> [WORK INSTRUCTION] Would you please copy each line below that includes the string "operatorname"?

> [DATASET]
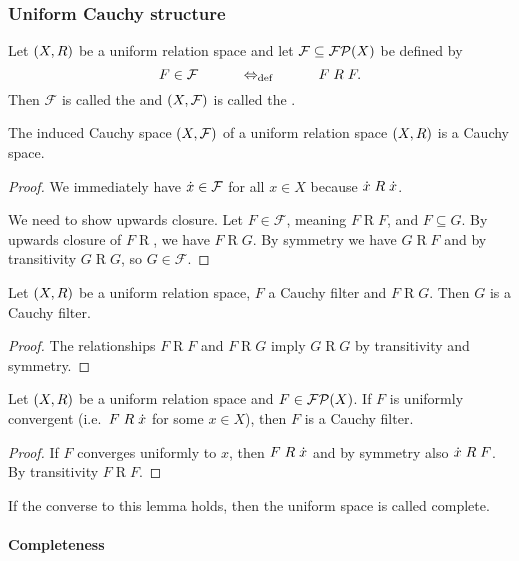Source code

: \subsubsection{Uniform Cauchy structure}
\begin{definition}
Let $\left( X,R \right)$ be a uniform relation space and let $\mathcal{F}\subseteq \operatorname{\mathcal{FP}}(X)$ be defined by
\[ F\in \mathcal{F} \qquad\quad\Leftrightarrow_{\text{def}}\quad\qquad F\mathrel{R} F. \]
Then $\mathcal{F}$ is called the  and $\left( X,\mathcal{F} \right)$ is called the .
\end{definition}
\begin{lemma}
The induced Cauchy space $\left( X, \mathcal{F} \right)$ of a uniform relation space $\left( X,R \right)$ is a Cauchy space.
\end{lemma}
\begin{proof}
We immediately have $\dot{x}\in\mathcal{F}$ for all $x\in X$ because $\dot{x}\mathrel{R} \dot{x}$.

We need to show upwards closure. Let $F\in \mathcal{F}$, meaning $F\mathrel{R} F$, and $F\subseteq G$. By upwards closure of $F\mathrel{R}$, we have $F\mathrel{R} G$. By symmetry we have $G\mathrel{R} F$ and by transitivity $G\mathrel{R} G$, so $G\in\mathcal{F}$.
\end{proof}

\begin{lemma}
Let $\left( X, R \right)$ be a uniform relation space, $F$ a Cauchy filter and $F\mathrel{R} G$. Then $G$ is a Cauchy filter.
\end{lemma}
\begin{proof}
The relationships $F\mathrel{R} F$ and $F\mathrel{R} G$ imply $G\mathrel{R} G$ by transitivity and symmetry.
\end{proof}


\begin{lemma} \label{uniformlyConvergentImpliesCauchy}
Let $\left( X,R \right)$ be a uniform relation space and $F\in\operatorname{\mathcal{FP}}(X)$. If $F$ is uniformly convergent (i.e.\ $F\mathrel{R}\dot{x}$ for some $x\in X$), then $F$ is a Cauchy filter.
\end{lemma}
\begin{proof}
If $F$ converges uniformly to $x$, then $F\mathrel{R}\dot{x}$ and by symmetry also $\dot{x}\mathrel{R}F$. By transitivity $F\mathrel{R}F$. 
\end{proof}
If the converse to this lemma holds, then the uniform space is called complete.

\paragraph{Completeness}

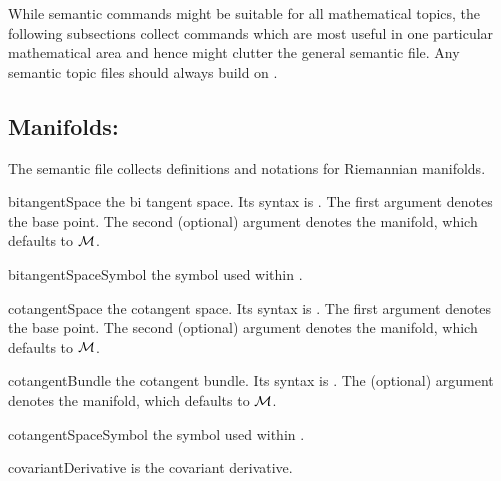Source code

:\documentclass[english,a4paper,DIV=12,parskip=full,oneside]{scrartcl}
\begin{document}
While semantic commands might be suitable for all mathematical topics, the following subsections collect commands which are most useful in one particular mathematical area and hence might clutter the general semantic file.
Any semantic topic files should always build on .


\subsection{Manifolds: \texorpdfstring{}{mathsemantics-manifolds.sty}}\label{subsec:manifolds}

The semantic file  collects definitions and notations for Riemannian manifolds.
\begin{commandlist}
	\item[bitangentSpace] the bi tangent space.
		Its syntax is .
		The first argument denotes the base point.
		The second (optional) argument denotes the manifold, which defaults to $\mathcal{M}$.
		\par{}
		\par{}
	\item[bitangentSpaceSymbol] the symbol used within \codeCommand{\bitangentSpace}.
		\par\mathCodeExample{\bitangentSpaceSymbol}
	\item[cotangentSpace] the cotangent space.
		Its syntax is .
		The first argument denotes the base point.
		The second (optional) argument denotes the manifold, which defaults to $\mathcal{M}$.
		\par{}
		\par{}
	\item[cotangentBundle] the cotangent bundle.
		Its syntax is \codeCommand{\cotangentBundle[#1]}.
		The (optional) argument denotes the manifold, which defaults to $\mathcal{M}$.
		\par\mathCodeExample{\cotangentBundle}
		\par\mathCodeExample{\cotangentBundle[\cN]}
	\item[cotangentSpaceSymbol] the symbol used within \codeCommand{\cotangent}.
		\par\mathCodeExample{\cotangentSpaceSymbol}
	\item[covariantDerivative] is the covariant derivative.

\end{commandlist}
\end{document}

> [EXERCISE RESULT]
Let $\left( X,R \right)$ be a uniform relation space and let $\mathcal{F}\subseteq \operatorname{\mathcal{FP}}(X)$ be defined by
Let $\left( X,R \right)$ be a uniform relation space and $F\in\operatorname{\mathcal{FP}}(X)$. If $F$ is uniformly convergent (i.e.\ $F\mathrel{R}\dot{x}$ for some $x\in X$), then $F$ is a Cauchy filter.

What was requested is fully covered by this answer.